WHAT YOU SHOULD DO :: The task calls for the lines below from the line with "This is an optional" to the line with "Sistema de Autenticação", both ends included, copied exactly, without any pictures.

Collected data

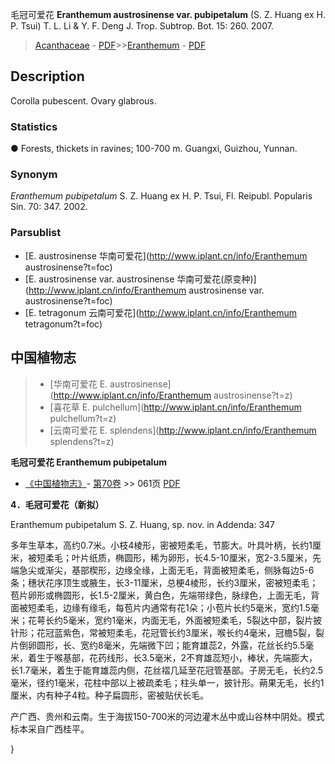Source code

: 毛冠可爱花 **Eranthemum austrosinense var. pubipetalum** (S. Z. Huang ex H. P. Tsui) T. L. Li & Y. F. Deng J. Trop. Subtrop. Bot. 15: 260. 2007.

> [Acanthaceae](Acanthaceae-爵床科.md) - [PDF](http://www.iplant.cn/foc/pdf/Acanthaceae.pdf)>>[Eranthemum](http://www.iplant.cn/info/Eranthemum?t=foc) - [PDF](http://www.iplant.cn/foc/pdf/Eranthemum.pdf)

## Description

Corolla pubescent. Ovary glabrous.

### Statistics
● Forests, thickets in ravines; 100-700 m. Guangxi, Guizhou, Yunnan.

### Synonym
*Eranthemum pubipetalum* S. Z. Huang ex H. P. Tsui, Fl. Reipubl. Popularis Sin. 70: 347. 2002.

### Parsublist

* [E.  austrosinense  华南可爱花](http://www.iplant.cn/info/Eranthemum austrosinense?t=foc)
* [E.  austrosinense var. austrosinense  华南可爱花(原变种)](http://www.iplant.cn/info/Eranthemum austrosinense var. austrosinense?t=foc)
* [E.  tetragonum  云南可爱花](http://www.iplant.cn/info/Eranthemum tetragonum?t=foc)

## 中国植物志

> * [华南可爱花  E.  austrosinense](http://www.iplant.cn/info/Eranthemum austrosinense?t=z)
> * [喜花草  E.  pulchellum](http://www.iplant.cn/info/Eranthemum pulchellum?t=z)
> * [云南可爱花  E.  splendens](http://www.iplant.cn/info/Eranthemum splendens?t=z)


**毛冠可爱花 Eranthemum pubipetalum**

* [《中国植物志》](http://www.iplant.cn/frps)- [第70卷](http://www.iplant.cn/frps/vol/70) >> 061页 [PDF](http://www.iplant.cn/frps/pdf/70/061.PDF)


**4．毛冠可爱花（新拟）**

Eranthemum pubipetalum S. Z. Huang, sp. nov. in Addenda: 347

多年生草本，高约0.7米。小枝4棱形，密被短柔毛，节膨大。叶具叶柄，长约1厘米，被短柔毛；叶片纸质，椭圆形，稀为卵形，长4.5-10厘米，宽2-3.5厘米，先端急尖或渐尖，基部楔形，边缘全缘，上面无毛，背面被短柔毛，侧脉每边5-6条；穗状花序顶生或腋生，长3-11厘米，总梗4棱形，长约3厘米，密被短柔毛；苞片卵形或椭圆形，长1.5-2厘米，黄白色，先端带绿色，脉绿色，上面无毛，背面被短柔毛，边缘有缘毛，每苞片内通常有花1朵；小苞片长约5毫米，宽约1.5毫米；花萼长约5毫米，宽约1毫米，内面无毛，外面被短柔毛，5裂达中部，裂片披针形；花冠蓝紫色，常被短柔毛，花冠管长约3厘米，喉长约4毫米，冠檐5裂，裂片倒卵圆形，长、宽约8毫米，先端微下凹；能育雄蕊2，外露，花丝长约5.5毫米，着生于喉基部，花药线形，长3.5毫米，2不育雄蕊短小，棒状，先端膨大，长1.7毫米，着生于能育雄蕊内侧，花丝褶几延至花冠管基部。子房无毛，长约2.5毫米，径约1毫米，花柱中部以上被疏柔毛；柱头单一，披针形。蒴果无毛，长约1厘米，内有种子4粒。种子扁圆形，密被贴伏长毛。

产广西、贵州和云南。生于海拔150-700米的河边灌木丛中或山谷林中阴处。模式标本采自广西桂平。

}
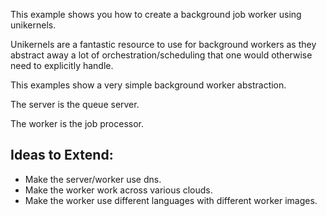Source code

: This example shows you how to create a background job worker using
unikernels.

Unikernels are a fantastic resource to use for background workers as
they abstract away a lot of orchestration/scheduling that one would
otherwise need to explicitly handle.

This examples show a very simple background worker abstraction.

The server is the queue server.

The worker is the job processor.

Ideas to Extend:
---------------------

* Make the server/worker use dns.
* Make the worker work across various clouds.
* Make the worker use different languages with different worker images.
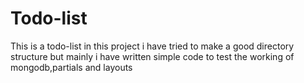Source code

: # Todo-list
This is a todo-list
in this project i have tried to make a good directory structure but mainly i have written simple code to test the working of
mongodb,partials and layouts
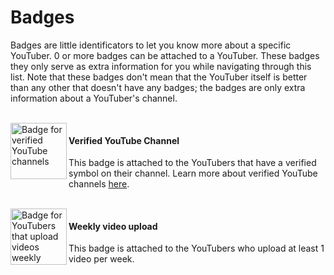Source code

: # Badges
Badges are little identificators to let you know more about a specific YouTuber. 0 or more badges can be attached to a YouTuber. These badges they only serve as extra information for you while navigating through this list. Note that these badges don't mean that the YouTuber itself is better than any other that doesn't have any badges; the badges are only extra information about a YouTuber's channel.

<br/>

<img align="left" width="90px" height="90px" alt="Badge for verified YouTube channels" src="badge-verified.svg" title="Is a verified YouTube channel"/>

#### Verified YouTube Channel
This badge is attached to the YouTubers that have a verified symbol on their channel. Learn more about verified YouTube channels [here](https://support.google.com/youtube/answer/3046484?hl=en).

<br/>

<img align="left" width="90px" height="90px" alt="Badge for YouTubers that upload videos weekly" src="badge-weekly.svg" title="Uploads videos weekly"/>

#### Weekly video upload
This badge is attached to the YouTubers who upload at least 1 video per week.

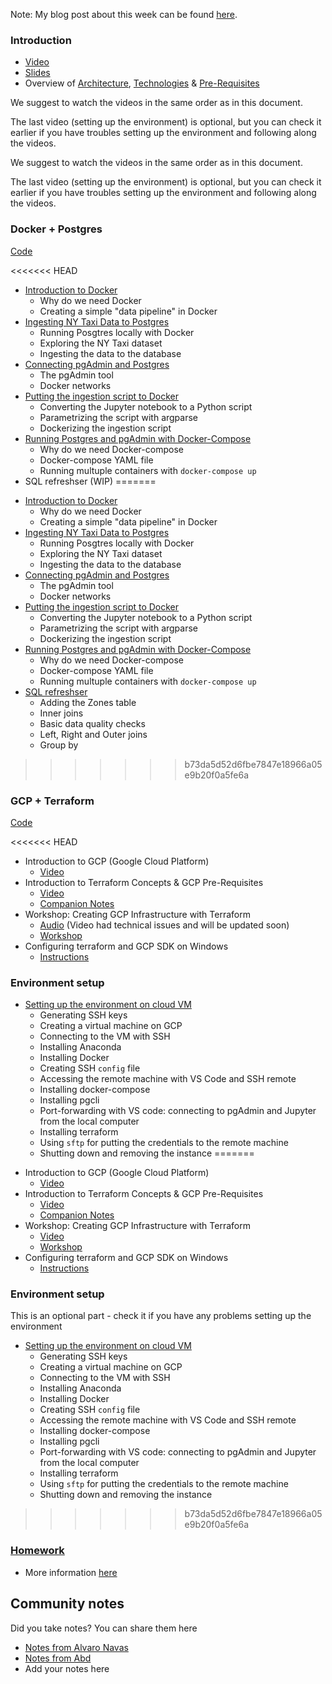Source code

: Note: My blog post about this week can be found [here](https://kargarisaac.github.io/blog/data%20engineering/jupyter/2022/01/18/data-engineering-w1.html).

### Introduction

-   [Video](https://www.youtube.com/watch?v=bkJZDmreIpA&list=PL3MmuxUbc_hJed7dXYoJw8DoCuVHhGEQb)
-   [Slides](https://www.slideshare.net/AlexeyGrigorev/data-engineering-zoomcamp-introduction)
-   Overview of [Architecture](https://github.com/DataTalksClub/data-engineering-zoomcamp#overview), [Technologies](https://github.com/DataTalksClub/data-engineering-zoomcamp#technologies) & [Pre-Requisites](https://github.com/DataTalksClub/data-engineering-zoomcamp#prerequisites)

We suggest to watch the videos in the same order as in this document.

The last video (setting up the environment) is optional, but you can check it earlier 
if you have troubles setting up the environment and following along the videos.


We suggest to watch the videos in the same order as in this document.

The last video (setting up the environment) is optional, but you can check it earlier 
if you have troubles setting up the environment and following along the videos.


### Docker + Postgres

[Code](2_docker_sql)

<<<<<<< HEAD
-   [Introduction to Docker](https://www.youtube.com/watch?v=EYNwNlOrpr0&list=PL3MmuxUbc_hJed7dXYoJw8DoCuVHhGEQb)
    -   Why do we need Docker
    -   Creating a simple "data pipeline" in Docker
-   [Ingesting NY Taxi Data to Postgres](https://www.youtube.com/watch?v=2JM-ziJt0WI&list=PL3MmuxUbc_hJed7dXYoJw8DoCuVHhGEQb)
    -   Running Posgtres locally with Docker
    -   Exploring the NY Taxi dataset
    -   Ingesting the data to the database
-   [Connecting pgAdmin and Postgres](https://www.youtube.com/watch?v=hCAIVe9N0ow&list=PL3MmuxUbc_hJed7dXYoJw8DoCuVHhGEQb)
    -   The pgAdmin tool
    -   Docker networks
-   [Putting the ingestion script to Docker](https://www.youtube.com/watch?v=B1WwATwf-vY&list=PL3MmuxUbc_hJed7dXYoJw8DoCuVHhGEQb)
    -   Converting the Jupyter notebook to a Python script
    -   Parametrizing the script with argparse
    -   Dockerizing the ingestion script
-   [Running Postgres and pgAdmin with Docker-Compose](https://www.youtube.com/watch?v=hKI6PkPhpa0&list=PL3MmuxUbc_hJed7dXYoJw8DoCuVHhGEQb)
    -   Why do we need Docker-compose
    -   Docker-compose YAML file
    -   Running multuple containers with `docker-compose up`
-   SQL refreshser (WIP)
=======
* [Introduction to Docker](https://www.youtube.com/watch?v=EYNwNlOrpr0&list=PL3MmuxUbc_hJed7dXYoJw8DoCuVHhGEQb)
  * Why do we need Docker
  * Creating a simple "data pipeline" in Docker
* [Ingesting NY Taxi Data to Postgres](https://www.youtube.com/watch?v=2JM-ziJt0WI&list=PL3MmuxUbc_hJed7dXYoJw8DoCuVHhGEQb)
  * Running Posgtres locally with Docker
  * Exploring the NY Taxi dataset
  * Ingesting the data to the database
* [Connecting pgAdmin and Postgres](https://www.youtube.com/watch?v=hCAIVe9N0ow&list=PL3MmuxUbc_hJed7dXYoJw8DoCuVHhGEQb)
  * The pgAdmin tool
  * Docker networks
* [Putting the ingestion script to Docker](https://www.youtube.com/watch?v=B1WwATwf-vY&list=PL3MmuxUbc_hJed7dXYoJw8DoCuVHhGEQb)
  * Converting the Jupyter notebook to a Python script
  * Parametrizing the script with argparse
  * Dockerizing the ingestion script
* [Running Postgres and pgAdmin with Docker-Compose](https://www.youtube.com/watch?v=hKI6PkPhpa0&list=PL3MmuxUbc_hJed7dXYoJw8DoCuVHhGEQb)
  * Why do we need Docker-compose
  * Docker-compose YAML file
  * Running multuple containers with `docker-compose up`
* [SQL refreshser](https://www.youtube.com/watch?v=QEcps_iskgg&list=PL3MmuxUbc_hJed7dXYoJw8DoCuVHhGEQb)
  * Adding the Zones table
  * Inner joins
  * Basic data quality checks
  * Left, Right and Outer joins
  * Group by

>>>>>>> b73da5d52d6fbe7847e18966a05e9b20f0a5fe6a

### GCP + Terraform

[Code](1_terraform_gcp)

<<<<<<< HEAD
-   Introduction to GCP (Google Cloud Platform)
    -   [Video](https://www.youtube.com/watch?v=18jIzE41fJ4&list=PL3MmuxUbc_hJed7dXYoJw8DoCuVHhGEQb)
-   Introduction to Terraform Concepts & GCP Pre-Requisites
    -   [Video](https://www.youtube.com/watch?v=Hajwnmj0xfQ&list=PL3MmuxUbc_hJed7dXYoJw8DoCuVHhGEQb)
    -   [Companion Notes](1_terraform_gcp)
-   Workshop: Creating GCP Infrastructure with Terraform
    -   [Audio](https://drive.google.com/file/d/1IqMRDwJV-m0v9_le_i2HA_UbM_sIWgWx/view?usp=sharing) (Video had technical issues and will be updated soon)
    -   [Workshop](1_terraform_gcp/terraform)
-   Configuring terraform and GCP SDK on Windows
    -   [Instructions](1_terraform_gcp/windows.md)

### Environment setup

-   [Setting up the environment on cloud VM](https://www.youtube.com/watch?v=ae-CV2KfoN0&list=PL3MmuxUbc_hJed7dXYoJw8DoCuVHhGEQb)
    -   Generating SSH keys
    -   Creating a virtual machine on GCP
    -   Connecting to the VM with SSH
    -   Installing Anaconda
    -   Installing Docker
    -   Creating SSH `config` file
    -   Accessing the remote machine with VS Code and SSH remote
    -   Installing docker-compose
    -   Installing pgcli
    -   Port-forwarding with VS code: connecting to pgAdmin and Jupyter from the local computer
    -   Installing terraform
    -   Using `sftp` for putting the credentials to the remote machine
    -   Shutting down and removing the instance
=======
* Introduction to GCP (Google Cloud Platform)
  * [Video](https://www.youtube.com/watch?v=18jIzE41fJ4&list=PL3MmuxUbc_hJed7dXYoJw8DoCuVHhGEQb)
* Introduction to Terraform Concepts & GCP Pre-Requisites
  * [Video](https://www.youtube.com/watch?v=Hajwnmj0xfQ&list=PL3MmuxUbc_hJed7dXYoJw8DoCuVHhGEQb)
  * [Companion Notes](1_terraform_gcp)
* Workshop: Creating GCP Infrastructure with Terraform
  * [Video](https://www.youtube.com/watch?v=dNkEgO-CExg&list=PL3MmuxUbc_hJed7dXYoJw8DoCuVHhGEQb)
  * [Workshop](1_terraform_gcp/terraform)
* Configuring terraform and GCP SDK on Windows
  * [Instructions](1_terraform_gcp/windows.md)


### Environment setup 

This is an optional part - check it if you have any problems setting up the environment

* [Setting up the environment on cloud VM](https://www.youtube.com/watch?v=ae-CV2KfoN0&list=PL3MmuxUbc_hJed7dXYoJw8DoCuVHhGEQb)
  * Generating SSH keys
  * Creating a virtual machine on GCP
  * Connecting to the VM with SSH
  * Installing Anaconda
  * Installing Docker
  * Creating SSH `config` file
  * Accessing the remote machine with VS Code and SSH remote
  * Installing docker-compose
  * Installing pgcli
  * Port-forwarding with VS code: connecting to pgAdmin and Jupyter from the local computer
  * Installing terraform
  * Using `sftp` for putting the credentials to the remote machine
  * Shutting down and removing the instance
>>>>>>> b73da5d52d6fbe7847e18966a05e9b20f0a5fe6a

### [Homework](homework.md)

-   More information [here](homework.md)

## Community notes

Did you take notes? You can share them here

-   [Notes from Alvaro Navas](https://github.com/ziritrion/dataeng-zoomcamp/blob/main/notes/1_intro.md)
-   [Notes from Abd](https://itnadigital.notion.site/Week-1-Introduction-f18de7e69eb4453594175d0b1334b2f4)
-   Add your notes here
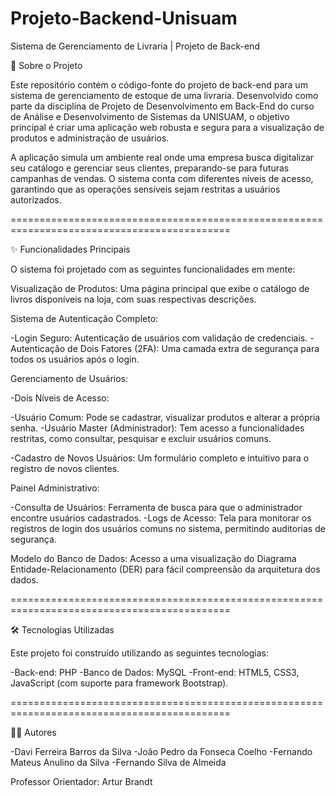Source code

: # Projeto-Backend-Unisuam

Sistema de Gerenciamento de Livraria | Projeto de Back-end

📖 Sobre o Projeto

Este repositório contém o código-fonte do projeto de back-end para um sistema de gerenciamento de estoque de uma livraria. Desenvolvido como parte da disciplina de Projeto de Desenvolvimento em Back-End do curso de Análise e Desenvolvimento de Sistemas da UNISUAM, o objetivo principal é criar uma aplicação web robusta e segura para a visualização de produtos e administração de usuários.

A aplicação simula um ambiente real onde uma empresa busca digitalizar seu catálogo e gerenciar seus clientes, preparando-se para futuras campanhas de vendas. O sistema conta com diferentes níveis de acesso, garantindo que as operações sensíveis sejam restritas a usuários autorizados.

============================================================================================

✨ Funcionalidades Principais

O sistema foi projetado com as seguintes funcionalidades em mente:

Visualização de Produtos: Uma página principal que exibe o catálogo de livros disponíveis na loja, com suas respectivas descrições.

Sistema de Autenticação Completo:

  -Login Seguro: Autenticação de usuários com validação de credenciais.
  -Autenticação de Dois Fatores (2FA): Uma camada extra de segurança para todos os usuários após o login.

Gerenciamento de Usuários:

  -Dois Níveis de Acesso:

   -Usuário Comum: Pode se cadastrar, visualizar produtos e alterar a própria senha.
   -Usuário Master (Administrador): Tem acesso a funcionalidades restritas, como consultar, pesquisar e excluir usuários comuns.

  -Cadastro de Novos Usuários: Um formulário completo e intuitivo para o registro de novos clientes.

Painel Administrativo:

  -Consulta de Usuários: Ferramenta de busca para que o administrador encontre usuários cadastrados.
  -Logs de Acesso: Tela para monitorar os registros de login dos usuários comuns no sistema, permitindo auditorias de segurança.

Modelo do Banco de Dados: Acesso a uma visualização do Diagrama Entidade-Relacionamento (DER) para fácil compreensão da arquitetura dos dados.

============================================================================================

🛠️ Tecnologias Utilizadas

Este projeto foi construído utilizando as seguintes tecnologias:

-Back-end: PHP
-Banco de Dados: MySQL
-Front-end: HTML5, CSS3, JavaScript (com suporte para framework Bootstrap).

============================================================================================

👨‍💻 Autores

-Davi Ferreira Barros da Silva
-João Pedro da Fonseca Coelho
-Fernando Mateus Anulino da Silva
-Fernando Silva de Almeida

Professor Orientador: Artur Brandt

TASK RESPONSE ::
This is an optional part - check it if you have any problems setting up the environment

* [Setting up the environment on cloud VM](https://www.youtube.com/watch?v=ae-CV2KfoN0&list=PL3MmuxUbc_hJed7dXYoJw8DoCuVHhGEQb)
  * Generating SSH keys
  * Creating a virtual machine on GCP
  * Connecting to the VM with SSH
  * Installing Anaconda
  * Installing Docker
  * Creating SSH `config` file
  * Accessing the remote machine with VS Code and SSH remote
  * Installing docker-compose
  * Installing pgcli
  * Port-forwarding with VS code: connecting to pgAdmin and Jupyter from the local computer
  * Installing terraform
  * Using `sftp` for putting the credentials to the remote machine
  * Shutting down and removing the instance
>>>>>>> b73da5d52d6fbe7847e18966a05e9b20f0a5fe6a

### [Homework](homework.md)

-   More information [here](homework.md)

## Community notes

Did you take notes? You can share them here

-   [Notes from Alvaro Navas](https://github.com/ziritrion/dataeng-zoomcamp/blob/main/notes/1_intro.md)
-   [Notes from Abd](https://itnadigital.notion.site/Week-1-Introduction-f18de7e69eb4453594175d0b1334b2f4)
-   Add your notes here
Source code

: # Projeto-Backend-Unisuam

Sistema de Gerenciamento de Livraria | Projeto de Back-end

📖 Sobre o Projeto

Este repositório contém o código-fonte do projeto de back-end para um sistema de gerenciamento de estoque de uma livraria. Desenvolvido como parte da disciplina de Projeto de Desenvolvimento em Back-End do curso de Análise e Desenvolvimento de Sistemas da UNISUAM, o objetivo principal é criar uma aplicação web robusta e segura para a visualização de produtos e administração de usuários.

A aplicação simula um ambiente real onde uma empresa busca digitalizar seu catálogo e gerenciar seus clientes, preparando-se para futuras campanhas de vendas. O sistema conta com diferentes níveis de acesso, garantindo que as operações sensíveis sejam restritas a usuários autorizados.

============================================================================================

✨ Funcionalidades Principais

O sistema foi projetado com as seguintes funcionalidades em mente:

Visualização de Produtos: Uma página principal que exibe o catálogo de livros disponíveis na loja, com suas respectivas descrições.

Sistema de Autenticação Completo:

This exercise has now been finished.